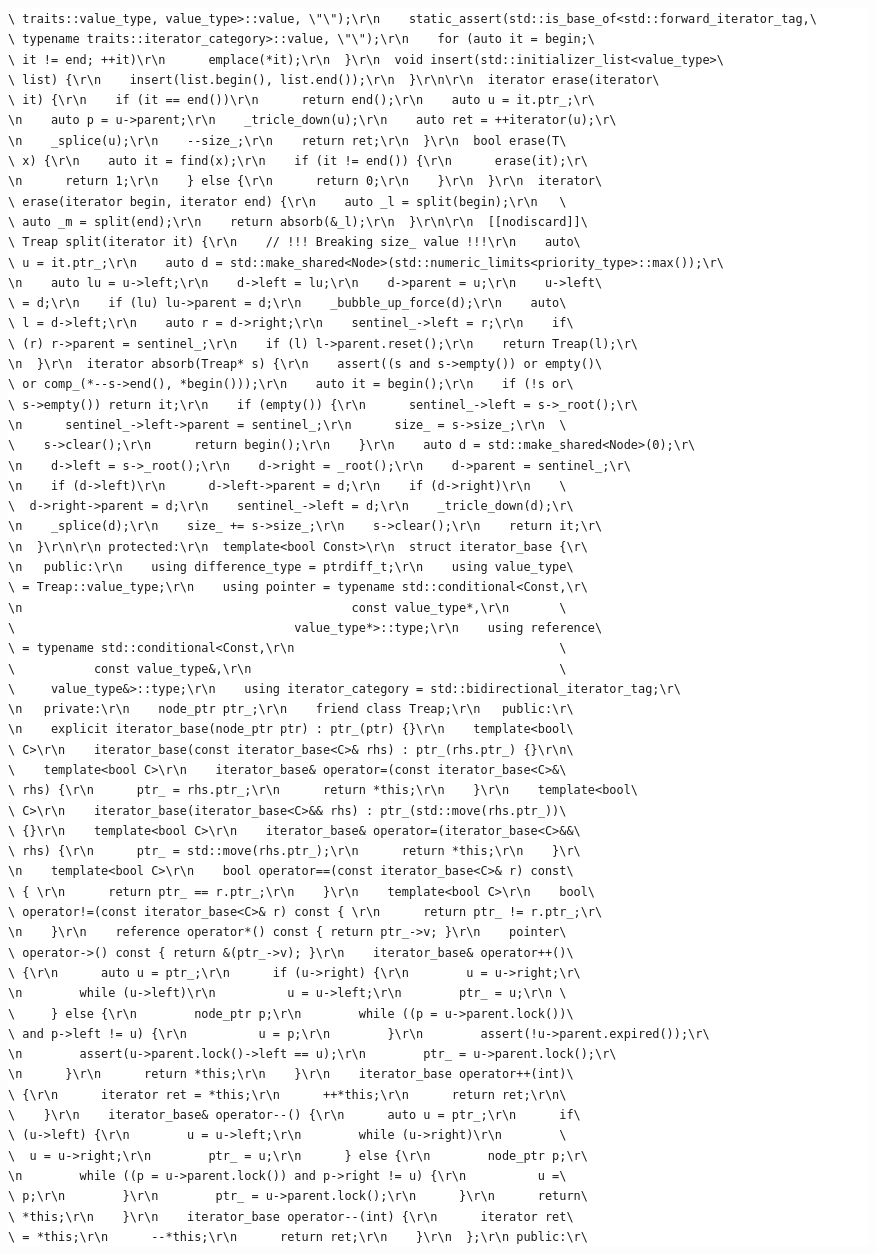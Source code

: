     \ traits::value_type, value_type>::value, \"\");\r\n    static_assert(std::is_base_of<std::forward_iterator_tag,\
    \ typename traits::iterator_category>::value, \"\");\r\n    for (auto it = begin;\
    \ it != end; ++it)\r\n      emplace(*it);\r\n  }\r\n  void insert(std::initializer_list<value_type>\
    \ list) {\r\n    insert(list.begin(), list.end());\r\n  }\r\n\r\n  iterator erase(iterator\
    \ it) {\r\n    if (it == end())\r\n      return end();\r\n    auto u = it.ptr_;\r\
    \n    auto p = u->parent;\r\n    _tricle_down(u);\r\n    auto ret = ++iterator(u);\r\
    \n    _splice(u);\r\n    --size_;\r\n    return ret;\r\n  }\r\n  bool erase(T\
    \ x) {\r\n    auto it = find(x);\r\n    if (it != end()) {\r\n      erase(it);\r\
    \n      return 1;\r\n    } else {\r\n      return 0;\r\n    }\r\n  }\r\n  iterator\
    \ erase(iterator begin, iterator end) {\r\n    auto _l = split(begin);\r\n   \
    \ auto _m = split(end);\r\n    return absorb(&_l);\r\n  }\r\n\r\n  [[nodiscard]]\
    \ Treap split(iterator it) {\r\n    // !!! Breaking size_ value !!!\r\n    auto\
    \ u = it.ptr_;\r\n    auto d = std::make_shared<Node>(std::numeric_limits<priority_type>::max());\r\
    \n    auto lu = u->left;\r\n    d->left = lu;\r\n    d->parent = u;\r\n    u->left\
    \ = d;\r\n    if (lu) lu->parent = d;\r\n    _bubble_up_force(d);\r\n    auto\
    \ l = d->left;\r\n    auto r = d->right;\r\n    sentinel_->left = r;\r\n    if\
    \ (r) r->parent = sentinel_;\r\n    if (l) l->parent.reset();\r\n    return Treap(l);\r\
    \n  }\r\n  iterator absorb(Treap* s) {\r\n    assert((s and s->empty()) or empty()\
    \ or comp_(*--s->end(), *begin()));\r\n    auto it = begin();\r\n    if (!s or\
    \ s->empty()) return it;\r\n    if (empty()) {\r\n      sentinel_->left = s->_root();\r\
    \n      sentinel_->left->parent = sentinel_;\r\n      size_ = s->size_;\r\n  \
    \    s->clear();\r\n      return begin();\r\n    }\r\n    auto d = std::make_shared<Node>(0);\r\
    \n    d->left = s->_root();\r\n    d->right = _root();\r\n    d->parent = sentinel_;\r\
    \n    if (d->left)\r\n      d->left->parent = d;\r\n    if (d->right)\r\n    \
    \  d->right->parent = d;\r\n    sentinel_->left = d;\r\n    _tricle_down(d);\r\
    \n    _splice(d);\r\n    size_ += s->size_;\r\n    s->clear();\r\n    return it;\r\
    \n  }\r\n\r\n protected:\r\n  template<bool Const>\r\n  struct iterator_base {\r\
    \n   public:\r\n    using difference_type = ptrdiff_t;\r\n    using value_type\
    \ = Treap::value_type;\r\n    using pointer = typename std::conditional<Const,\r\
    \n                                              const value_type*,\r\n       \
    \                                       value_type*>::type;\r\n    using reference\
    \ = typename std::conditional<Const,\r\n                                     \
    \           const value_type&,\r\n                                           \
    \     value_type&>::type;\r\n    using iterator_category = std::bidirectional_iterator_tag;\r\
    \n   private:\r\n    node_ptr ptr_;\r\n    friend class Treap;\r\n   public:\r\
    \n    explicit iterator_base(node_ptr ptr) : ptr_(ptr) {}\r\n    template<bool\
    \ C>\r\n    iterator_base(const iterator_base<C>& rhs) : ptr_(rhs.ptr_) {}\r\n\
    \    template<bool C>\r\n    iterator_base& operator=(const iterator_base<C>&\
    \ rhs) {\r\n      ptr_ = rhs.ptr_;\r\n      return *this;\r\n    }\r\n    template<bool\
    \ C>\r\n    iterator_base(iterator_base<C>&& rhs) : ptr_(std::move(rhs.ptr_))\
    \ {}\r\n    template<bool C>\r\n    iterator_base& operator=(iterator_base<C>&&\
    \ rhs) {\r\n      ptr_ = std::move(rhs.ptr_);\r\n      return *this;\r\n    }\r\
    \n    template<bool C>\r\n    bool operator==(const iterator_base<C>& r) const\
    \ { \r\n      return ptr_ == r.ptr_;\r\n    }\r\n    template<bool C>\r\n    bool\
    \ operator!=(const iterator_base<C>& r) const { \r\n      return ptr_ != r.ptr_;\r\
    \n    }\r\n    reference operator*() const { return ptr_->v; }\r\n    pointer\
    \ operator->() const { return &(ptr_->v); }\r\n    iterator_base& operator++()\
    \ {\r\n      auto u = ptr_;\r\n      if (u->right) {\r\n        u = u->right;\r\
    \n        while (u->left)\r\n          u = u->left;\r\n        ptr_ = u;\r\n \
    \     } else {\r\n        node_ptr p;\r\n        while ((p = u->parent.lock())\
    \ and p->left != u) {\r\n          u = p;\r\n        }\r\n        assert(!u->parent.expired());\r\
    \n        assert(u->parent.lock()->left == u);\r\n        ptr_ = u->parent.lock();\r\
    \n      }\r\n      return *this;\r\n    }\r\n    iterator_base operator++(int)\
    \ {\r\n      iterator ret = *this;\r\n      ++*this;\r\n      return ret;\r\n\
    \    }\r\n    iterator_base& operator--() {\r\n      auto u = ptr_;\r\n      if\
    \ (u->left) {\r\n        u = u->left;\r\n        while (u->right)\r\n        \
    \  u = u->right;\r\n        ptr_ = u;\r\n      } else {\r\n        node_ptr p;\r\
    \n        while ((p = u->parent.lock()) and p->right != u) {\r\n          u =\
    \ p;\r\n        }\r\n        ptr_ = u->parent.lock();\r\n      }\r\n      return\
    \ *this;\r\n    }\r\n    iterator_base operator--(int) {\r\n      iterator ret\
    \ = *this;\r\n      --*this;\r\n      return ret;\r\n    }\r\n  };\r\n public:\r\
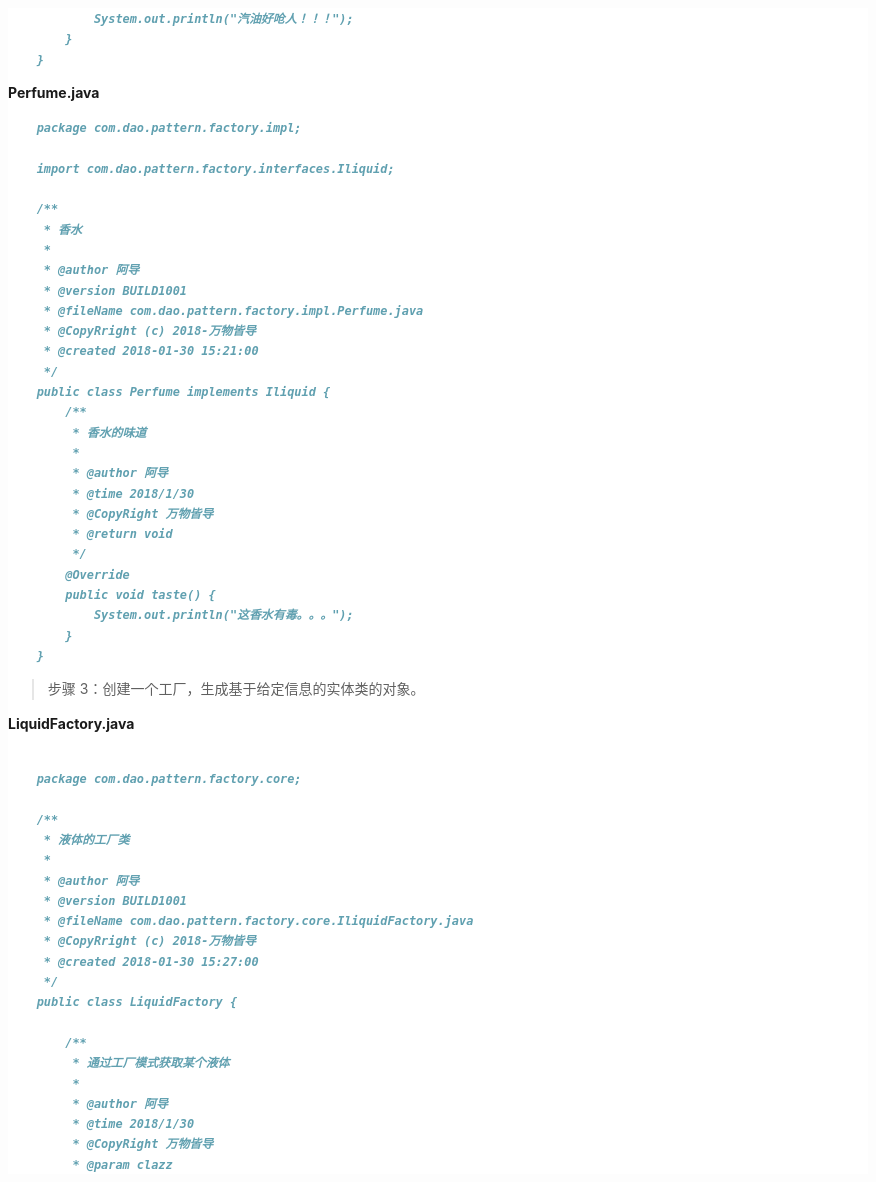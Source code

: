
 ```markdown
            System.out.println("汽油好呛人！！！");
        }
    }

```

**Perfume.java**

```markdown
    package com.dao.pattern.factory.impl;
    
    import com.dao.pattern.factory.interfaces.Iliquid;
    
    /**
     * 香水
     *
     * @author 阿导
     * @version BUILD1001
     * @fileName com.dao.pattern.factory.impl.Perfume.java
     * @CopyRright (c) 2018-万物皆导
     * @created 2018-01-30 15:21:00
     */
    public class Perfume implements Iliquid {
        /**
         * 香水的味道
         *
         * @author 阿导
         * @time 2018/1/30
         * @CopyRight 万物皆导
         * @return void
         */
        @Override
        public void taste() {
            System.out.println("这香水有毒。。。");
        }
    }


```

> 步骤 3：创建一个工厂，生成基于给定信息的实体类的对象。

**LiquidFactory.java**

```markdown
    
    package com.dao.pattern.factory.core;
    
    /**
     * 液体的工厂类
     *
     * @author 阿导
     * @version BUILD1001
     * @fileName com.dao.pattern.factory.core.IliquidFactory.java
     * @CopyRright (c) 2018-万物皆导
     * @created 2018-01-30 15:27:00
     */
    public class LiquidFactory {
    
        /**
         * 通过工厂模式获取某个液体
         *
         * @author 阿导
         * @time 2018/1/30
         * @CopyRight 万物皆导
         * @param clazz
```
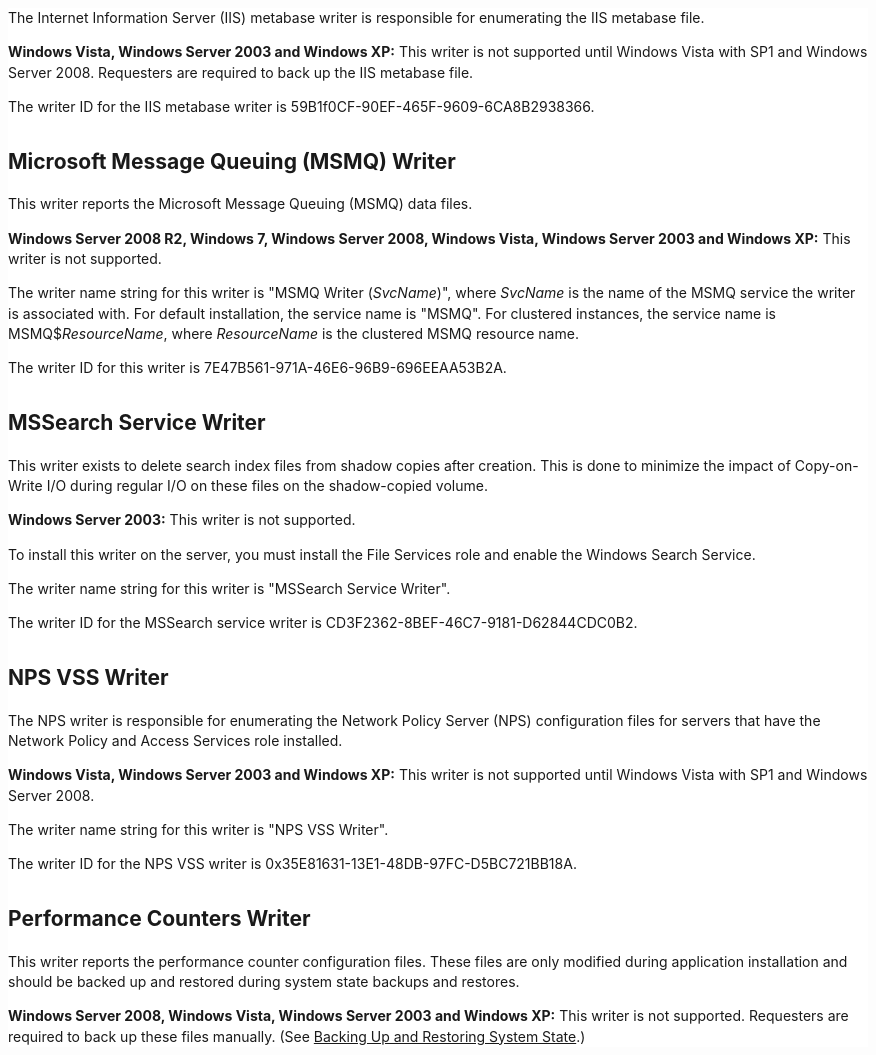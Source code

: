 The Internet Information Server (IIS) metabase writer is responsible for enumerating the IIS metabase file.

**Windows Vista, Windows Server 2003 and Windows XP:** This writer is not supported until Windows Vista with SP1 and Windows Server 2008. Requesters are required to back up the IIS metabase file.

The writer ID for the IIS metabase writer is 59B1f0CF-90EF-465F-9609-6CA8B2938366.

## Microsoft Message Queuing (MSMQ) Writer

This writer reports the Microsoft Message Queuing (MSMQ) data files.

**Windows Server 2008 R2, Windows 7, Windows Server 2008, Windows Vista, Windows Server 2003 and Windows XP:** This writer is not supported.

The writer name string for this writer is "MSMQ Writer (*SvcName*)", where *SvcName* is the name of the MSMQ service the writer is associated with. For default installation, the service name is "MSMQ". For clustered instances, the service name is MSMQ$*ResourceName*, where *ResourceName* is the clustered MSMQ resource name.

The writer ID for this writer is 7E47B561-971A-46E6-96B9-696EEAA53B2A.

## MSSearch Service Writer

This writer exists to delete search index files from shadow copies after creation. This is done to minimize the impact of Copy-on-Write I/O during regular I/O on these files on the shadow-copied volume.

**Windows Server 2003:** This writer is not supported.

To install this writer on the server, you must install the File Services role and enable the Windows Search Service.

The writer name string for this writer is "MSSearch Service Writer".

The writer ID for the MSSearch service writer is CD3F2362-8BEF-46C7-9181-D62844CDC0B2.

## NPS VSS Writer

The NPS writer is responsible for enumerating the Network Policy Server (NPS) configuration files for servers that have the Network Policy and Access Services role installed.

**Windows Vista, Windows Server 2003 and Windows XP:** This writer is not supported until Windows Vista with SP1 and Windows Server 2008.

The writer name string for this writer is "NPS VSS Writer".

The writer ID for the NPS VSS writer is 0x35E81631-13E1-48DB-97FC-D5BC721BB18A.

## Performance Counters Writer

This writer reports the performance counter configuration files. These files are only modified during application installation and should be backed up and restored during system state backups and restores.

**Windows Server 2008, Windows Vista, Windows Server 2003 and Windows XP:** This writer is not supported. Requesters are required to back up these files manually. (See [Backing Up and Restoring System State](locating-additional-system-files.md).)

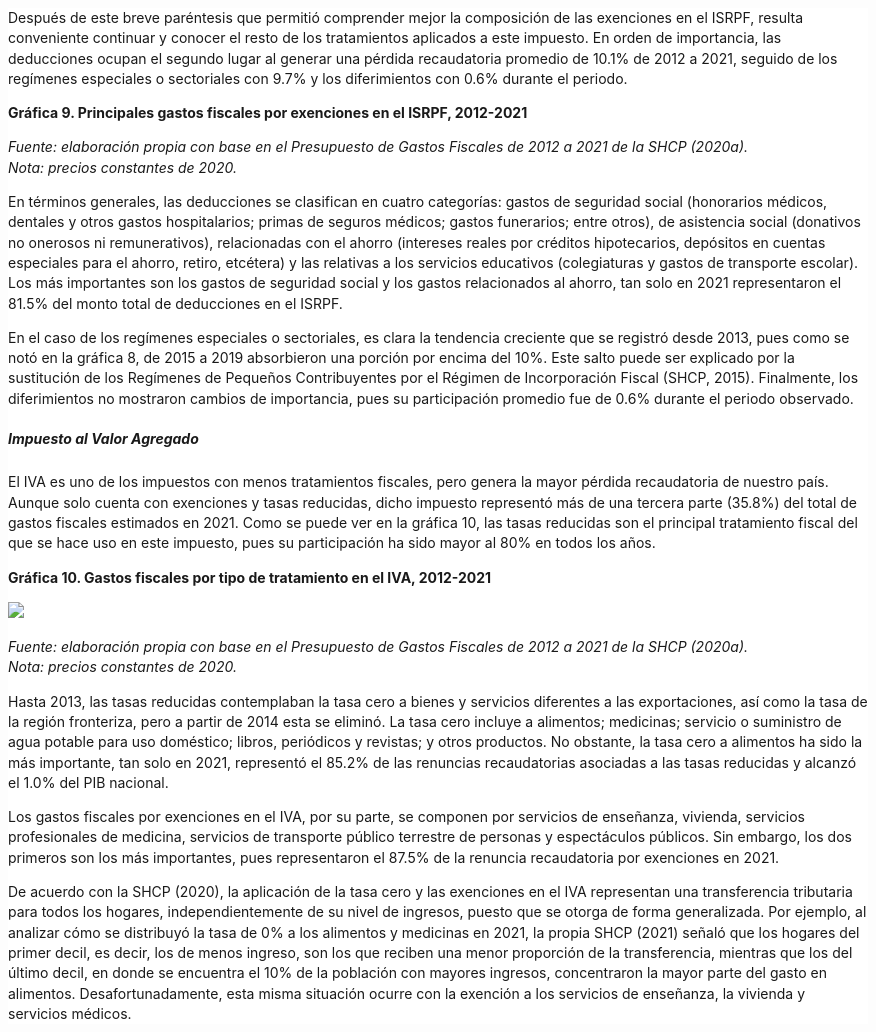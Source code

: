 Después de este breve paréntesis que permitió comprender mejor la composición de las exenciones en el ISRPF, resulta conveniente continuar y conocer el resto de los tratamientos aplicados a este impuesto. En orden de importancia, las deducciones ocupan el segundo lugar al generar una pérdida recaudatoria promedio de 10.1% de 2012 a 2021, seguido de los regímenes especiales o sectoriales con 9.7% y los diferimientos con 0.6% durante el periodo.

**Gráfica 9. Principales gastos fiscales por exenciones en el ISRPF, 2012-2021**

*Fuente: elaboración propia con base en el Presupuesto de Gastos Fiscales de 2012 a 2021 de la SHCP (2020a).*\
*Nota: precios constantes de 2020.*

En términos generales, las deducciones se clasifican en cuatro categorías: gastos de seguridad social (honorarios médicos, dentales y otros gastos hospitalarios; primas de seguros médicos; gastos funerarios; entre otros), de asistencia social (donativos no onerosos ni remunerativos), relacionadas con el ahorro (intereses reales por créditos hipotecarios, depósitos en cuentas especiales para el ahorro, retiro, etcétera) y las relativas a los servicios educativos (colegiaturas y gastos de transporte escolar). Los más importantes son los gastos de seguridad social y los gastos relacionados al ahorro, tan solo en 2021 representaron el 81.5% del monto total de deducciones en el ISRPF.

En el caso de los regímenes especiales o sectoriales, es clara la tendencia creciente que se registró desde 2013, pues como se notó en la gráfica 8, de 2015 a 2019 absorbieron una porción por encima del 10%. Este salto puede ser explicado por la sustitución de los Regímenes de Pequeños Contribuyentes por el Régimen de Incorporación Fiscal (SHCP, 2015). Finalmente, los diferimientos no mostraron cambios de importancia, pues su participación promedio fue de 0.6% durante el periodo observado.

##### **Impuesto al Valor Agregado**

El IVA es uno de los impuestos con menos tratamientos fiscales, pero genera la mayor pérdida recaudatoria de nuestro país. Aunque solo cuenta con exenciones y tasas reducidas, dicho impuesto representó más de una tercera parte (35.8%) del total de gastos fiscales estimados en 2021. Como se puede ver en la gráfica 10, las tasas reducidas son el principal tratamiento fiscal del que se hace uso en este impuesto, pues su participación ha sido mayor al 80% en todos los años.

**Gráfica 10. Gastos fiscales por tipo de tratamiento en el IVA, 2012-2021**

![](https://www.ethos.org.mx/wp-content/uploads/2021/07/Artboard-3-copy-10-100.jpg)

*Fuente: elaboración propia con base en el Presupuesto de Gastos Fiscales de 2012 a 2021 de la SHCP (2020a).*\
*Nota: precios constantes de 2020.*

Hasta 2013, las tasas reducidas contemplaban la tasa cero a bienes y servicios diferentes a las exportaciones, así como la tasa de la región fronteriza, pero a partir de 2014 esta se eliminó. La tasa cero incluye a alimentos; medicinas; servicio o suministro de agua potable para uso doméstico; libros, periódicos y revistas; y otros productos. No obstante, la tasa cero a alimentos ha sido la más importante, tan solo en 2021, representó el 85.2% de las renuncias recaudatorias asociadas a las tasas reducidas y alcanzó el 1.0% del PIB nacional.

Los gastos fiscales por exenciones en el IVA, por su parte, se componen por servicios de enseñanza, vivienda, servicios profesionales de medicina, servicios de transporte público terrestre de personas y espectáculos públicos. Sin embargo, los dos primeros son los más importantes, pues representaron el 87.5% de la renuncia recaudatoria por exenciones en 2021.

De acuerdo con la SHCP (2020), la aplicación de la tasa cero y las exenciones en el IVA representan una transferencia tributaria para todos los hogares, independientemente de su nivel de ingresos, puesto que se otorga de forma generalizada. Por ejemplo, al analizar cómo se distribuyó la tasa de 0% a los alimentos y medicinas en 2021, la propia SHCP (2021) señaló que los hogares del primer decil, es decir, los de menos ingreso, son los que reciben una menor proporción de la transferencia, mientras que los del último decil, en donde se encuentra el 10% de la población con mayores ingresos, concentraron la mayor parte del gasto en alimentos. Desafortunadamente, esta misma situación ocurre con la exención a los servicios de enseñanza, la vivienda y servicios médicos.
★ ★ ★ ★
WHAT IS REQUIRED >>
From the records above, return each line that has the string "Services".

EXERCISE RESPONSE >>
To install this writer on the server, you must install the File Services role and enable the Windows Search Service.
The NPS writer is responsible for enumerating the Network Policy Server (NPS) configuration files for servers that have the Network Policy and Access Services role installed.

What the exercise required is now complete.